[Records contained in a dataset]
########################################
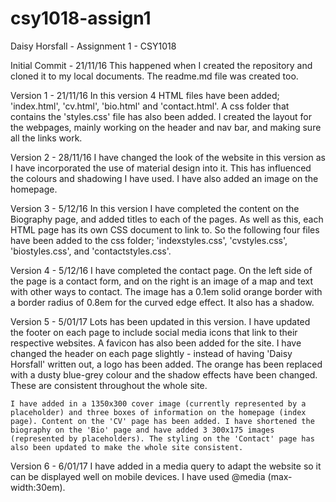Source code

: # csy1018-assign1
Daisy Horsfall - Assignment 1 - CSY1018


Initial Commit - 21/11/16
	This happened when I created the repository and cloned it to my local documents. The readme.md file was created too.

Version 1 - 21/11/16
	In this version 4 HTML files have been added; 'index.html', 'cv.html', 'bio.html' and 'contact.html'.
	A css folder that contains the 'styles.css' file has also been added. I created the layout for the webpages, mainly working on the header and nav bar, and making sure all the links work.

Version 2 - 28/11/16
	I have changed the look of the website in this version as I have incorporated the use of material design into it. This has influenced the colours and shadowing I have used. I have also added an image on the homepage.

Version 3 - 5/12/16
	In this version I have completed the content on the Biography page, and added titles to each of the pages. As well as this, each HTML page has its own CSS document to link to. So the following four files have been added to the css folder; 'indexstyles.css', 'cvstyles.css', 'biostyles.css', and 'contactstyles.css'.

Version 4 - 5/12/16
	I have completed the contact page. On the left side of the page is a contact form, and on the right is an image of a map and text with other ways to contact. The image has a 0.1em solid orange border with a border radius of 0.8em for the curved edge effect. It also has a shadow.

Version 5 - 5/01/17
	Lots has been updated in this version. I have updated the footer on each page to include social media icons that link to their respective websites. A favicon has also been added for the site. I have changed the header on each page slightly - instead of having 'Daisy Horsfall' written out, a logo has been added. The orange has been replaced with a dusty blue-grey colour and the shadow effects have been changed. These are consistent throughout the whole site.

	I have added in a 1350x300 cover image (currently represented by a placeholder) and three boxes of information on the homepage (index page). Content on the 'CV' page has been added. I have shortened the biography on the 'Bio' page and have added 3 300x175 images (represented by placeholders). The styling on the 'Contact' page has also been updated to make the whole site consistent.

Version 6 - 6/01/17
	I have added in a media query to adapt the website so it can be displayed well on mobile devices. I have used @media (max-width:30em).
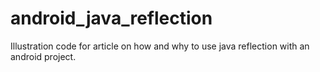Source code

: android_java_reflection
=======================

Illustration code for article on how and why to use java reflection with an android project.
########################################
- What this task involves
Quote the data exactly, leaving every image out of the copy.

- Finished task
Source code

: # csy1018-assign1
Daisy Horsfall - Assignment 1 - CSY1018


Initial Commit - 21/11/16
	This happened when I created the repository and cloned it to my local documents. The readme.md file was created too.

Version 1 - 21/11/16
	In this version 4 HTML files have been added; 'index.html', 'cv.html', 'bio.html' and 'contact.html'.
	A css folder that contains the 'styles.css' file has also been added. I created the layout for the webpages, mainly working on the header and nav bar, and making sure all the links work.

Version 2 - 28/11/16
	I have changed the look of the website in this version as I have incorporated the use of material design into it. This has influenced the colours and shadowing I have used. I have also added an image on the homepage.

Version 3 - 5/12/16
	In this version I have completed the content on the Biography page, and added titles to each of the pages. As well as this, each HTML page has its own CSS document to link to. So the following four files have been added to the css folder; 'indexstyles.css', 'cvstyles.css', 'biostyles.css', and 'contactstyles.css'.

Version 4 - 5/12/16
	I have completed the contact page. On the left side of the page is a contact form, and on the right is an image of a map and text with other ways to contact. The image has a 0.1em solid orange border with a border radius of 0.8em for the curved edge effect. It also has a shadow.

Version 5 - 5/01/17
	Lots has been updated in this version. I have updated the footer on each page to include social media icons that link to their respective websites. A favicon has also been added for the site. I have changed the header on each page slightly - instead of having 'Daisy Horsfall' written out, a logo has been added. The orange has been replaced with a dusty blue-grey colour and the shadow effects have been changed. These are consistent throughout the whole site.

	I have added in a 1350x300 cover image (currently represented by a placeholder) and three boxes of information on the homepage (index page). Content on the 'CV' page has been added. I have shortened the biography on the 'Bio' page and have added 3 300x175 images (represented by placeholders). The styling on the 'Contact' page has also been updated to make the whole site consistent.

Version 6 - 6/01/17
	I have added in a media query to adapt the website so it can be displayed well on mobile devices. I have used @media (max-width:30em).
Source code

: android_java_reflection
=======================

Illustration code for article on how and why to use java reflection with an android project.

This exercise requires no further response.